Open Science, Open Data, Open Access – How open can my research be? How open ought it be?

This will be far from a comprehensive post about the topics in the title – and how could it be! But I want to share my two cents on the issues at hand against the backdrop of the current debate. Drawing from my own experience and my own research and teaching projects.

Last year I decided to move all my projects to GitHub. GitHub was originally a platform for developers and before I took my first Software Carpentry course in early 2016 I had never heard anything about it. Since I am not a developer (at least: I don’t see myself as such), it didn’t come naturally to me to use GitHub for much else than keeping track of a couple of projects from the field of digital humanities I thought were cool and creating the occasional ‘guacamole recipe’ or ‘moon base’ repository when learning and teaching versioning with git and GitHub with The Carpentries.

I don’t remember exactly when it happened – or what triggered the decision, but at some point I decided to embrace GitHub as a platform not just for storing my few attempts at coding with Python but as a home for all of my research and finally ‘moved’ all my stuff there. Which also means spreading it out in the front of the world: in all its unfinished, unpolished, fragmented, interrupted, re-written, edited, occasionally aborted and often halted, and eventually finished and published state.

Since my background is in the humanities, my research has been mainly about gathering historical texts, reading and analysing them, and then publishing articles, chapters, or books about them. Not much of this is suitable for being ‘put online’, if not for copyright issues then mainly because it is too many too large files which are not machine-readable and will result in too large repositories that few other researchers will have use of but me. And since ‘open science’ hasn’t been much of a thing in the humanities, releasing my research data (texts in various stages of ‘old’) hasn’t been seen as necessary or even recommended. Also: who wants to store all this stuff, and where? If it’s available in digital form, it’s usually libraries which offer some form of access and thus, I don’t need to re-publish it. If it’s in analogue form (which, unfortunately, most of my research material is…), I am simply not allowed to make a digital copy and put it just anywhere online. Or, if copyright isn’t the issue, it is webspace (which I don’t want to pay for to have an abundance of) and accessibility (just putting it somewhere isn’t helpful if you want it to be easily findable and re-usable).

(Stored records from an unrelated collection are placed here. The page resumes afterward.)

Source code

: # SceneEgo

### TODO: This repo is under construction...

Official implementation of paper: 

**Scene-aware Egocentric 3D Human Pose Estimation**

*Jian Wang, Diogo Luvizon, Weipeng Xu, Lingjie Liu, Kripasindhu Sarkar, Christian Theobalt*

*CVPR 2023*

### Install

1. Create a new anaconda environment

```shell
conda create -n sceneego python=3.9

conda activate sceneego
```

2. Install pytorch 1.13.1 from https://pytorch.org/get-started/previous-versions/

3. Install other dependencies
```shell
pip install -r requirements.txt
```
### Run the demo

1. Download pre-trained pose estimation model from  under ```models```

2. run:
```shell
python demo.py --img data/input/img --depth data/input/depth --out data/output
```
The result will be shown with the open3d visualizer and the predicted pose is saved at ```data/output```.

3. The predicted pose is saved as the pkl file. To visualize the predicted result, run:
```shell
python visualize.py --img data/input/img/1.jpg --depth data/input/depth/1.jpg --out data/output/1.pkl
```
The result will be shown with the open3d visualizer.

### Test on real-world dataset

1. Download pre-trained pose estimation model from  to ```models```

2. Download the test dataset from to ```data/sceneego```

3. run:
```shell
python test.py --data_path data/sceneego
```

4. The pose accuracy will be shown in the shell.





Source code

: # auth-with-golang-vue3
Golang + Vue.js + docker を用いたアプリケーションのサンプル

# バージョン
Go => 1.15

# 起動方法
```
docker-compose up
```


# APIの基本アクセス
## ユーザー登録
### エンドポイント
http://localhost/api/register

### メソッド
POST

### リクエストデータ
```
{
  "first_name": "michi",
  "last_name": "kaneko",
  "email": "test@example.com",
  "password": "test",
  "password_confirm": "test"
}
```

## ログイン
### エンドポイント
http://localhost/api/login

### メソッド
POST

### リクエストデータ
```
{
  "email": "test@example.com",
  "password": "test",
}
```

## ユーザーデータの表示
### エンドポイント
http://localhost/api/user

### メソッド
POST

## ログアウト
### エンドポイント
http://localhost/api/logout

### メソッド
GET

So, I came up with the following workflow for research projects:

Zotero Reference Manager

All reference material – as well as source material in textual form – will be collected, stored and maintained with Zotero. For those who don’t know this: Zotero is awesome! Not only does it allow to grab bibliographical data from the web and extracts metadata from uploaded pdfs, it also lets you tag and categorise the items and create sophisticated queries. Apart from being easily integrated into your word processor of choice of Google Docs! It can also be used with a couple of analytical plugins, for example doing topic modelling by using the Zotero-Voyant-plugin or doing a form of citation network analysis using ZotNet. – The best part is: you can publish your references as a (curated) bibliography and share it online! Which makes the often invisible part of a research project not only visible (and thus opens up for critique) but easily re-usable. When you are done with your research project, someone else might want to carry on and can build on your collections. I’ve been doing this for my book historical project “Ethica Complementoria” as well as for the “Norwegian Correspondences” multi-partner project and will release the mega bibliography I created for my Ph.D. dissertation on modern German textual scholarship alongside its open access publication after some necessary editing.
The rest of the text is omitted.